## [DATA]
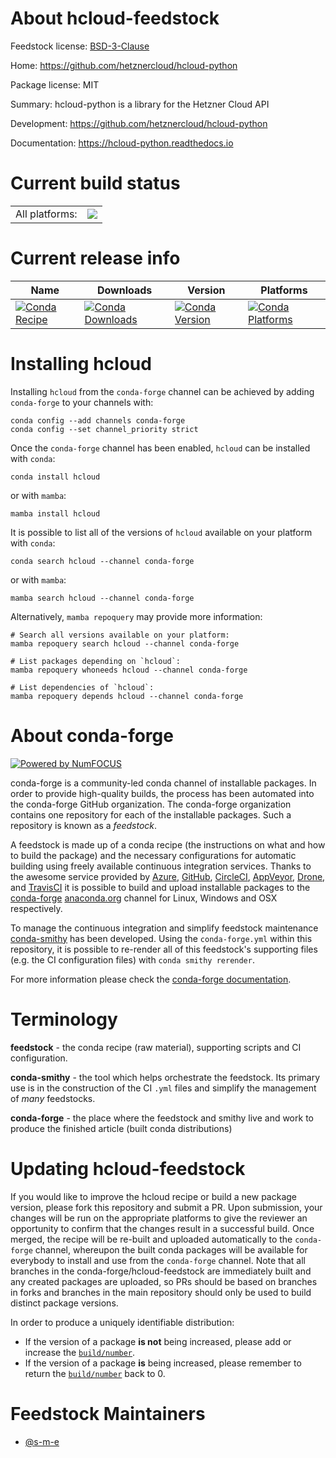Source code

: About hcloud-feedstock
======================

Feedstock license: [BSD-3-Clause](https://github.com/conda-forge/hcloud-feedstock/blob/main/LICENSE.txt)

Home: https://github.com/hetznercloud/hcloud-python

Package license: MIT

Summary: hcloud-python is a library for the Hetzner Cloud API

Development: https://github.com/hetznercloud/hcloud-python

Documentation: https://hcloud-python.readthedocs.io

Current build status
====================


<table><tr><td>All platforms:</td>
    <td>
      <a href="https://dev.azure.com/conda-forge/feedstock-builds/_build/latest?definitionId=15231&branchName=main">
        <img src="https://dev.azure.com/conda-forge/feedstock-builds/_apis/build/status/hcloud-feedstock?branchName=main">
      </a>
    </td>
  </tr>
</table>

Current release info
====================

| Name | Downloads | Version | Platforms |
| --- | --- | --- | --- |
| [![Conda Recipe](https://img.shields.io/badge/recipe-hcloud-green.svg)](https://anaconda.org/conda-forge/hcloud) | [![Conda Downloads](https://img.shields.io/conda/dn/conda-forge/hcloud.svg)](https://anaconda.org/conda-forge/hcloud) | [![Conda Version](https://img.shields.io/conda/vn/conda-forge/hcloud.svg)](https://anaconda.org/conda-forge/hcloud) | [![Conda Platforms](https://img.shields.io/conda/pn/conda-forge/hcloud.svg)](https://anaconda.org/conda-forge/hcloud) |

Installing hcloud
=================

Installing `hcloud` from the `conda-forge` channel can be achieved by adding `conda-forge` to your channels with:

```
conda config --add channels conda-forge
conda config --set channel_priority strict
```

Once the `conda-forge` channel has been enabled, `hcloud` can be installed with `conda`:

```
conda install hcloud
```

or with `mamba`:

```
mamba install hcloud
```

It is possible to list all of the versions of `hcloud` available on your platform with `conda`:

```
conda search hcloud --channel conda-forge
```

or with `mamba`:

```
mamba search hcloud --channel conda-forge
```

Alternatively, `mamba repoquery` may provide more information:

```
# Search all versions available on your platform:
mamba repoquery search hcloud --channel conda-forge

# List packages depending on `hcloud`:
mamba repoquery whoneeds hcloud --channel conda-forge

# List dependencies of `hcloud`:
mamba repoquery depends hcloud --channel conda-forge
```


About conda-forge
=================

[![Powered by
NumFOCUS](https://img.shields.io/badge/powered%20by-NumFOCUS-orange.svg?style=flat&colorA=E1523D&colorB=007D8A)](https://numfocus.org)

conda-forge is a community-led conda channel of installable packages.
In order to provide high-quality builds, the process has been automated into the
conda-forge GitHub organization. The conda-forge organization contains one repository
for each of the installable packages. Such a repository is known as a *feedstock*.

A feedstock is made up of a conda recipe (the instructions on what and how to build
the package) and the necessary configurations for automatic building using freely
available continuous integration services. Thanks to the awesome service provided by
[Azure](https://azure.microsoft.com/en-us/services/devops/), [GitHub](https://github.com/),
[CircleCI](https://circleci.com/), [AppVeyor](https://www.appveyor.com/),
[Drone](https://cloud.drone.io/welcome), and [TravisCI](https://travis-ci.com/)
it is possible to build and upload installable packages to the
[conda-forge](https://anaconda.org/conda-forge) [anaconda.org](https://anaconda.org/)
channel for Linux, Windows and OSX respectively.

To manage the continuous integration and simplify feedstock maintenance
[conda-smithy](https://github.com/conda-forge/conda-smithy) has been developed.
Using the ``conda-forge.yml`` within this repository, it is possible to re-render all of
this feedstock's supporting files (e.g. the CI configuration files) with ``conda smithy rerender``.

For more information please check the [conda-forge documentation](https://conda-forge.org/docs/).

Terminology
===========

**feedstock** - the conda recipe (raw material), supporting scripts and CI configuration.

**conda-smithy** - the tool which helps orchestrate the feedstock.
                   Its primary use is in the construction of the CI ``.yml`` files
                   and simplify the management of *many* feedstocks.

**conda-forge** - the place where the feedstock and smithy live and work to
                  produce the finished article (built conda distributions)


Updating hcloud-feedstock
=========================

If you would like to improve the hcloud recipe or build a new
package version, please fork this repository and submit a PR. Upon submission,
your changes will be run on the appropriate platforms to give the reviewer an
opportunity to confirm that the changes result in a successful build. Once
merged, the recipe will be re-built and uploaded automatically to the
`conda-forge` channel, whereupon the built conda packages will be available for
everybody to install and use from the `conda-forge` channel.
Note that all branches in the conda-forge/hcloud-feedstock are
immediately built and any created packages are uploaded, so PRs should be based
on branches in forks and branches in the main repository should only be used to
build distinct package versions.

In order to produce a uniquely identifiable distribution:
 * If the version of a package **is not** being increased, please add or increase
   the [``build/number``](https://docs.conda.io/projects/conda-build/en/latest/resources/define-metadata.html#build-number-and-string).
 * If the version of a package **is** being increased, please remember to return
   the [``build/number``](https://docs.conda.io/projects/conda-build/en/latest/resources/define-metadata.html#build-number-and-string)
   back to 0.

Feedstock Maintainers
=====================

* [@s-m-e](https://github.com/s-m-e/)

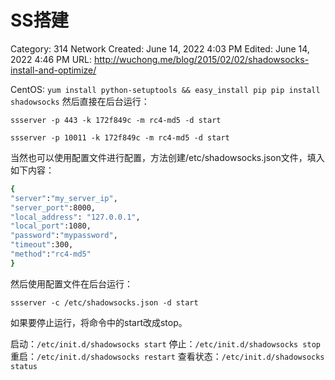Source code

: # SS搭建

Category: 314 Network
Created: June 14, 2022 4:03 PM
Edited: June 14, 2022 4:46 PM
URL: http://wuchong.me/blog/2015/02/02/shadowsocks-install-and-optimize/

CentOS:
`yum install python-setuptools && easy_install pip
pip install shadowsocks`
然后直接在后台运行：

`ssserver -p 443 -k 172f849c -m rc4-md5 -d start`

`ssserver -p 10011 -k 172f849c -m rc4-md5 -d start`

当然也可以使用配置文件进行配置，方法创建/etc/shadowsocks.json文件，填入如下内容：

```bash
{ 
"server":"my_server_ip", 
"server_port":8000, 
"local_address": "127.0.0.1", 
"local_port":1080, 
"password":"mypassword", 
"timeout":300, 
"method":"rc4-md5" 
}
```

然后使用配置文件在后台运行：

`ssserver -c /etc/shadowsocks.json -d start`

如果要停止运行，将命令中的start改成stop。

启动：`/etc/init.d/shadowsocks start`
停止：`/etc/init.d/shadowsocks stop`
重启：`/etc/init.d/shadowsocks restart`
查看状态：`/etc/init.d/shadowsocks status`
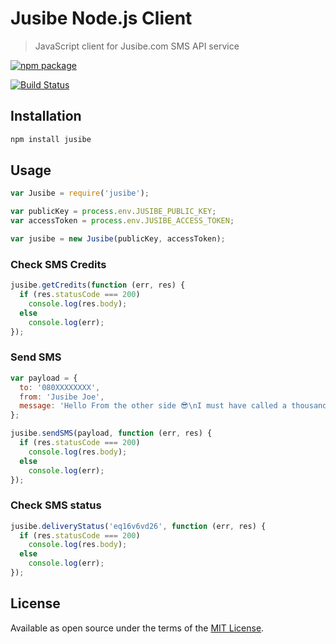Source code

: # Jusibe Node.js Client
> JavaScript client for Jusibe.com SMS API service

[![npm package](https://nodei.co/npm/jusibe.png?downloads=true&downloadRank=true&stars=true)](https://nodei.co/npm/jusibe/)

[![Build Status](https://travis-ci.org/azemoh/jusibe.svg?branch=master)](https://travis-ci.org/azemoh/jusibe)

## Installation

```bash
npm install jusibe
```

## Usage

```javascript
var Jusibe = require('jusibe');

var publicKey = process.env.JUSIBE_PUBLIC_KEY;
var accessToken = process.env.JUSIBE_ACCESS_TOKEN;

var jusibe = new Jusibe(publicKey, accessToken);
```

### Check SMS Credits
```javascript
jusibe.getCredits(function (err, res) {
  if (res.statusCode === 200)
    console.log(res.body);
  else
    console.log(err);
});
```

### Send SMS
```javascript
var payload = {
  to: '080XXXXXXXX',
  from: 'Jusibe Joe',
  message: 'Hello From the other side 😎\nI must have called a thousand times.'
};

jusibe.sendSMS(payload, function (err, res) {
  if (res.statusCode === 200)
    console.log(res.body);
  else
    console.log(err);
});

```

### Check SMS status
```javascript
jusibe.deliveryStatus('eq16v6vd26', function (err, res) {
  if (res.statusCode === 200)
    console.log(res.body);
  else
    console.log(err);
});
```

## License

Available as open source under the terms of the [MIT License](http://opensource.org/licenses/MIT).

## [REQUIRED ACTION]
Only the records, copied exactly and free of pictures, belong in the answer.

## [SOLUTION FOR THIS EXERCISE]
Source code

: About hcloud-feedstock
======================

Feedstock license: [BSD-3-Clause](https://github.com/conda-forge/hcloud-feedstock/blob/main/LICENSE.txt)

Home: https://github.com/hetznercloud/hcloud-python

Package license: MIT

Summary: hcloud-python is a library for the Hetzner Cloud API

Development: https://github.com/hetznercloud/hcloud-python

Documentation: https://hcloud-python.readthedocs.io

Current build status
====================


<table><tr><td>All platforms:</td>
    <td>
      <a href="https://dev.azure.com/conda-forge/feedstock-builds/_build/latest?definitionId=15231&branchName=main">
        <img src="https://dev.azure.com/conda-forge/feedstock-builds/_apis/build/status/hcloud-feedstock?branchName=main">
      </a>
    </td>
  </tr>
</table>

Current release info
====================

| Name | Downloads | Version | Platforms |
| --- | --- | --- | --- |
| [![Conda Recipe](https://img.shields.io/badge/recipe-hcloud-green.svg)](https://anaconda.org/conda-forge/hcloud) | [![Conda Downloads](https://img.shields.io/conda/dn/conda-forge/hcloud.svg)](https://anaconda.org/conda-forge/hcloud) | [![Conda Version](https://img.shields.io/conda/vn/conda-forge/hcloud.svg)](https://anaconda.org/conda-forge/hcloud) | [![Conda Platforms](https://img.shields.io/conda/pn/conda-forge/hcloud.svg)](https://anaconda.org/conda-forge/hcloud) |

Installing hcloud
=================

Installing `hcloud` from the `conda-forge` channel can be achieved by adding `conda-forge` to your channels with:

```
conda config --add channels conda-forge
conda config --set channel_priority strict
```

Once the `conda-forge` channel has been enabled, `hcloud` can be installed with `conda`:

```
conda install hcloud
```

or with `mamba`:

```
mamba install hcloud
```

It is possible to list all of the versions of `hcloud` available on your platform with `conda`:

```
conda search hcloud --channel conda-forge
```

or with `mamba`:

```
mamba search hcloud --channel conda-forge
```

Alternatively, `mamba repoquery` may provide more information:

```
# Search all versions available on your platform:
mamba repoquery search hcloud --channel conda-forge

# List packages depending on `hcloud`:
mamba repoquery whoneeds hcloud --channel conda-forge

# List dependencies of `hcloud`:
mamba repoquery depends hcloud --channel conda-forge
```


About conda-forge
=================

[![Powered by
NumFOCUS](https://img.shields.io/badge/powered%20by-NumFOCUS-orange.svg?style=flat&colorA=E1523D&colorB=007D8A)](https://numfocus.org)

conda-forge is a community-led conda channel of installable packages.
In order to provide high-quality builds, the process has been automated into the
conda-forge GitHub organization. The conda-forge organization contains one repository
for each of the installable packages. Such a repository is known as a *feedstock*.

A feedstock is made up of a conda recipe (the instructions on what and how to build
the package) and the necessary configurations for automatic building using freely
available continuous integration services. Thanks to the awesome service provided by
[Azure](https://azure.microsoft.com/en-us/services/devops/), [GitHub](https://github.com/),
[CircleCI](https://circleci.com/), [AppVeyor](https://www.appveyor.com/),
[Drone](https://cloud.drone.io/welcome), and [TravisCI](https://travis-ci.com/)
it is possible to build and upload installable packages to the
[conda-forge](https://anaconda.org/conda-forge) [anaconda.org](https://anaconda.org/)
channel for Linux, Windows and OSX respectively.

To manage the continuous integration and simplify feedstock maintenance
[conda-smithy](https://github.com/conda-forge/conda-smithy) has been developed.
Using the ``conda-forge.yml`` within this repository, it is possible to re-render all of
this feedstock's supporting files (e.g. the CI configuration files) with ``conda smithy rerender``.

For more information please check the [conda-forge documentation](https://conda-forge.org/docs/).

Terminology
===========

**feedstock** - the conda recipe (raw material), supporting scripts and CI configuration.

**conda-smithy** - the tool which helps orchestrate the feedstock.
                   Its primary use is in the construction of the CI ``.yml`` files
                   and simplify the management of *many* feedstocks.

**conda-forge** - the place where the feedstock and smithy live and work to
                  produce the finished article (built conda distributions)


Updating hcloud-feedstock
=========================

If you would like to improve the hcloud recipe or build a new
package version, please fork this repository and submit a PR. Upon submission,
your changes will be run on the appropriate platforms to give the reviewer an
opportunity to confirm that the changes result in a successful build. Once
merged, the recipe will be re-built and uploaded automatically to the
`conda-forge` channel, whereupon the built conda packages will be available for
everybody to install and use from the `conda-forge` channel.
Note that all branches in the conda-forge/hcloud-feedstock are
immediately built and any created packages are uploaded, so PRs should be based
on branches in forks and branches in the main repository should only be used to
build distinct package versions.

In order to produce a uniquely identifiable distribution:
 * If the version of a package **is not** being increased, please add or increase
   the [``build/number``](https://docs.conda.io/projects/conda-build/en/latest/resources/define-metadata.html#build-number-and-string).
 * If the version of a package **is** being increased, please remember to return
   the [``build/number``](https://docs.conda.io/projects/conda-build/en/latest/resources/define-metadata.html#build-number-and-string)
   back to 0.

Feedstock Maintainers
=====================

* [@s-m-e](https://github.com/s-m-e/)

Source code

: # SS搭建

Category: 314 Network
Created: June 14, 2022 4:03 PM
Edited: June 14, 2022 4:46 PM
URL: http://wuchong.me/blog/2015/02/02/shadowsocks-install-and-optimize/

CentOS:
`yum install python-setuptools && easy_install pip
pip install shadowsocks`
然后直接在后台运行：

`ssserver -p 443 -k 172f849c -m rc4-md5 -d start`

`ssserver -p 10011 -k 172f849c -m rc4-md5 -d start`

当然也可以使用配置文件进行配置，方法创建/etc/shadowsocks.json文件，填入如下内容：

```bash
{ 
"server":"my_server_ip", 
"server_port":8000, 
"local_address": "127.0.0.1", 
"local_port":1080, 
"password":"mypassword", 
"timeout":300, 
"method":"rc4-md5" 
}
```

然后使用配置文件在后台运行：

`ssserver -c /etc/shadowsocks.json -d start`

如果要停止运行，将命令中的start改成stop。

启动：`/etc/init.d/shadowsocks start`
停止：`/etc/init.d/shadowsocks stop`
重启：`/etc/init.d/shadowsocks restart`
查看状态：`/etc/init.d/shadowsocks status`
Source code

: # Jusibe Node.js Client
> JavaScript client for Jusibe.com SMS API service

[![npm package](https://nodei.co/npm/jusibe.png?downloads=true&downloadRank=true&stars=true)](https://nodei.co/npm/jusibe/)

[![Build Status](https://travis-ci.org/azemoh/jusibe.svg?branch=master)](https://travis-ci.org/azemoh/jusibe)

## Installation

```bash
npm install jusibe
```

## Usage

```javascript
var Jusibe = require('jusibe');

var publicKey = process.env.JUSIBE_PUBLIC_KEY;
var accessToken = process.env.JUSIBE_ACCESS_TOKEN;

var jusibe = new Jusibe(publicKey, accessToken);
```

### Check SMS Credits
```javascript
jusibe.getCredits(function (err, res) {
  if (res.statusCode === 200)
    console.log(res.body);
  else
    console.log(err);
});
```

### Send SMS
```javascript
var payload = {
  to: '080XXXXXXXX',
  from: 'Jusibe Joe',
  message: 'Hello From the other side 😎\nI must have called a thousand times.'
};

jusibe.sendSMS(payload, function (err, res) {
  if (res.statusCode === 200)
    console.log(res.body);
  else
    console.log(err);
});

```

### Check SMS status
```javascript
jusibe.deliveryStatus('eq16v6vd26', function (err, res) {
  if (res.statusCode === 200)
    console.log(res.body);
  else
    console.log(err);
});
```

## License

Available as open source under the terms of the [MIT License](http://opensource.org/licenses/MIT).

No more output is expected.